* DATA FOR THE TASK
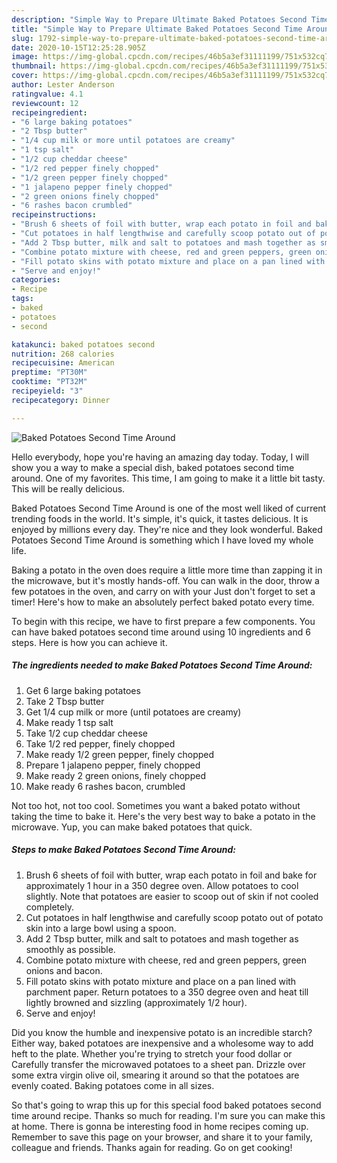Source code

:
 ```yaml
---
description: "Simple Way to Prepare Ultimate Baked Potatoes Second Time Around"
title: "Simple Way to Prepare Ultimate Baked Potatoes Second Time Around"
slug: 1792-simple-way-to-prepare-ultimate-baked-potatoes-second-time-around
date: 2020-10-15T12:25:28.905Z
image: https://img-global.cpcdn.com/recipes/46b5a3ef31111199/751x532cq70/baked-potatoes-second-time-around-recipe-main-photo.jpg
thumbnail: https://img-global.cpcdn.com/recipes/46b5a3ef31111199/751x532cq70/baked-potatoes-second-time-around-recipe-main-photo.jpg
cover: https://img-global.cpcdn.com/recipes/46b5a3ef31111199/751x532cq70/baked-potatoes-second-time-around-recipe-main-photo.jpg
author: Lester Anderson
ratingvalue: 4.1
reviewcount: 12
recipeingredient:
- "6 large baking potatoes"
- "2 Tbsp butter"
- "1/4 cup milk or more until potatoes are creamy"
- "1 tsp salt"
- "1/2 cup cheddar cheese"
- "1/2 red pepper finely chopped"
- "1/2 green pepper finely chopped"
- "1 jalapeno pepper finely chopped"
- "2 green onions finely chopped"
- "6 rashes bacon crumbled"
recipeinstructions:
- "Brush 6 sheets of foil with butter, wrap each potato in foil and bake for approximately 1 hour in a 350 degree oven. Allow potatoes to cool slightly. Note that potatoes are easier to scoop out of skin if not cooled completely."
- "Cut potatoes in half lengthwise and carefully scoop potato out of potato skin into a large bowl using a spoon."
- "Add 2 Tbsp butter, milk and salt to potatoes and mash together as smoothly as possible."
- "Combine potato mixture with cheese, red and green peppers, green onions and bacon."
- "Fill potato skins with potato mixture and place on a pan lined with parchment paper. Return potatoes to a 350 degree oven and heat till lightly browned and sizzling (approximately 1/2 hour)."
- "Serve and enjoy!"
categories:
- Recipe
tags:
- baked
- potatoes
- second

katakunci: baked potatoes second 
nutrition: 268 calories
recipecuisine: American
preptime: "PT30M"
cooktime: "PT32M"
recipeyield: "3"
recipecategory: Dinner

---
```



![Baked Potatoes Second Time Around](https://img-global.cpcdn.com/recipes/46b5a3ef31111199/751x532cq70/baked-potatoes-second-time-around-recipe-main-photo.jpg)

Hello everybody, hope you're having an amazing day today. Today, I will show you a way to make a special dish, baked potatoes second time around. One of my favorites. This time, I am going to make it a little bit tasty. This will be really delicious.

Baked Potatoes Second Time Around is one of the most well liked of current trending foods in the world. It's simple, it's quick, it tastes delicious. It is enjoyed by millions every day. They're nice and they look wonderful. Baked Potatoes Second Time Around is something which I have loved my whole life.

Baking a potato in the oven does require a little more time than zapping it in the microwave, but it&#39;s mostly hands-off. You can walk in the door, throw a few potatoes in the oven, and carry on with your Just don&#39;t forget to set a timer! Here&#39;s how to make an absolutely perfect baked potato every time.


To begin with this recipe, we have to first prepare a few components. You can have baked potatoes second time around using 10 ingredients and 6 steps. Here is how you can achieve it.

<!--inarticleads1-->

##### The ingredients needed to make Baked Potatoes Second Time Around:

1. Get 6 large baking potatoes
1. Take 2 Tbsp butter
1. Get 1/4 cup milk or more (until potatoes are creamy)
1. Make ready 1 tsp salt
1. Take 1/2 cup cheddar cheese
1. Take 1/2 red pepper, finely chopped
1. Make ready 1/2 green pepper, finely chopped
1. Prepare 1 jalapeno pepper, finely chopped
1. Make ready 2 green onions, finely chopped
1. Make ready 6 rashes bacon, crumbled


Not too hot, not too cool. Sometimes you want a baked potato without taking the time to bake it. Here&#39;s the very best way to bake a potato in the microwave. Yup, you can make baked potatoes that quick. 

<!--inarticleads2-->

##### Steps to make Baked Potatoes Second Time Around:

1. Brush 6 sheets of foil with butter, wrap each potato in foil and bake for approximately 1 hour in a 350 degree oven. Allow potatoes to cool slightly. Note that potatoes are easier to scoop out of skin if not cooled completely.
1. Cut potatoes in half lengthwise and carefully scoop potato out of potato skin into a large bowl using a spoon.
1. Add 2 Tbsp butter, milk and salt to potatoes and mash together as smoothly as possible.
1. Combine potato mixture with cheese, red and green peppers, green onions and bacon.
1. Fill potato skins with potato mixture and place on a pan lined with parchment paper. Return potatoes to a 350 degree oven and heat till lightly browned and sizzling (approximately 1/2 hour).
1. Serve and enjoy!


Did you know the humble and inexpensive potato is an incredible starch? Either way, baked potatoes are inexpensive and a wholesome way to add heft to the plate. Whether you&#39;re trying to stretch your food dollar or Carefully transfer the microwaved potatoes to a sheet pan. Drizzle over some extra virgin olive oil, smearing it around so that the potatoes are evenly coated. Baking potatoes come in all sizes. 

So that's going to wrap this up for this special food baked potatoes second time around recipe. Thanks so much for reading. I'm sure you can make this at home. There is gonna be interesting food in home recipes coming up. Remember to save this page on your browser, and share it to your family, colleague and friends. Thanks again for reading. Go on get cooking!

* EXERCISE
The range runs from the line above containing "##### The ingredients" to the line containing "1. Serve and enjoy!", inclusive. Restate those lines word for word and no others.

* YOUR RESPONSE
##### The ingredients needed to make Baked Potatoes Second Time Around:

1. Get 6 large baking potatoes
1. Take 2 Tbsp butter
1. Get 1/4 cup milk or more (until potatoes are creamy)
1. Make ready 1 tsp salt
1. Take 1/2 cup cheddar cheese
1. Take 1/2 red pepper, finely chopped
1. Make ready 1/2 green pepper, finely chopped
1. Prepare 1 jalapeno pepper, finely chopped
1. Make ready 2 green onions, finely chopped
1. Make ready 6 rashes bacon, crumbled


Not too hot, not too cool. Sometimes you want a baked potato without taking the time to bake it. Here&#39;s the very best way to bake a potato in the microwave. Yup, you can make baked potatoes that quick. 

<!--inarticleads2-->

##### Steps to make Baked Potatoes Second Time Around:

1. Brush 6 sheets of foil with butter, wrap each potato in foil and bake for approximately 1 hour in a 350 degree oven. Allow potatoes to cool slightly. Note that potatoes are easier to scoop out of skin if not cooled completely.
1. Cut potatoes in half lengthwise and carefully scoop potato out of potato skin into a large bowl using a spoon.
1. Add 2 Tbsp butter, milk and salt to potatoes and mash together as smoothly as possible.
1. Combine potato mixture with cheese, red and green peppers, green onions and bacon.
1. Fill potato skins with potato mixture and place on a pan lined with parchment paper. Return potatoes to a 350 degree oven and heat till lightly browned and sizzling (approximately 1/2 hour).
1. Serve and enjoy!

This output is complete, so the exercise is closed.